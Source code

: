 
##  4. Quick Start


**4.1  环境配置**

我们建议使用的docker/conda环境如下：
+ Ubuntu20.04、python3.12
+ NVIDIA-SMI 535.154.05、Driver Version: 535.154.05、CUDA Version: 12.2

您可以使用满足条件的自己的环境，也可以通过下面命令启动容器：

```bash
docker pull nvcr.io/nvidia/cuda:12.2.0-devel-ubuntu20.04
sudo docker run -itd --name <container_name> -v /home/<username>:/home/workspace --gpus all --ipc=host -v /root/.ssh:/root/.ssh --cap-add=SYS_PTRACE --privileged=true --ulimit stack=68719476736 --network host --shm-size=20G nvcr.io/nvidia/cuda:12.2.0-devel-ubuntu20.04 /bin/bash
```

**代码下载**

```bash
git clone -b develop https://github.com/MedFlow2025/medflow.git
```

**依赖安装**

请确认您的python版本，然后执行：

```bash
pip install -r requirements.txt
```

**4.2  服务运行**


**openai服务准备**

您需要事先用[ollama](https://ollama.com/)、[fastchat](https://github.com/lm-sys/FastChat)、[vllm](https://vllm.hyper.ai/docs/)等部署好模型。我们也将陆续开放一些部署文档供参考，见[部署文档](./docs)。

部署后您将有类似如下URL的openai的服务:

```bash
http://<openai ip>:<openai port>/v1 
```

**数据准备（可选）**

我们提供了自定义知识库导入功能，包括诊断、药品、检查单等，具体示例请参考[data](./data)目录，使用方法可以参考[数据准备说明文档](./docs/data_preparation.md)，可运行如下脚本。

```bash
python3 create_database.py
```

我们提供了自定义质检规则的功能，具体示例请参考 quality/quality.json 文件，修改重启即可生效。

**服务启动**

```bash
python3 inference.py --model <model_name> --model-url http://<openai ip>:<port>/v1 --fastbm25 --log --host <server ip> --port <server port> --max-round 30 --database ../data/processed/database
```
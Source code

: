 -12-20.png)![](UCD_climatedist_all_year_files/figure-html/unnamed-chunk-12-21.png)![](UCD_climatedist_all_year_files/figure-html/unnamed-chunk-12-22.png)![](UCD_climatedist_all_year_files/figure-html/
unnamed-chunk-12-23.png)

◆ **Aim of the exercise**:
Where a line above holds the word "docs", copy it.

◆ **Answer to this task**:
您需要事先用[ollama](https://ollama.com/)、[fastchat](https://github.com/lm-sys/FastChat)、[vllm](https://vllm.hyper.ai/docs/)等部署好模型。我们也将陆续开放一些部署文档供参考，见[部署文档](./docs)。
我们提供了自定义知识库导入功能，包括诊断、药品、检查单等，具体示例请参考[data](./data)目录，使用方法可以参考[数据准备说明文档](./docs/data_preparation.md)，可运行如下脚本。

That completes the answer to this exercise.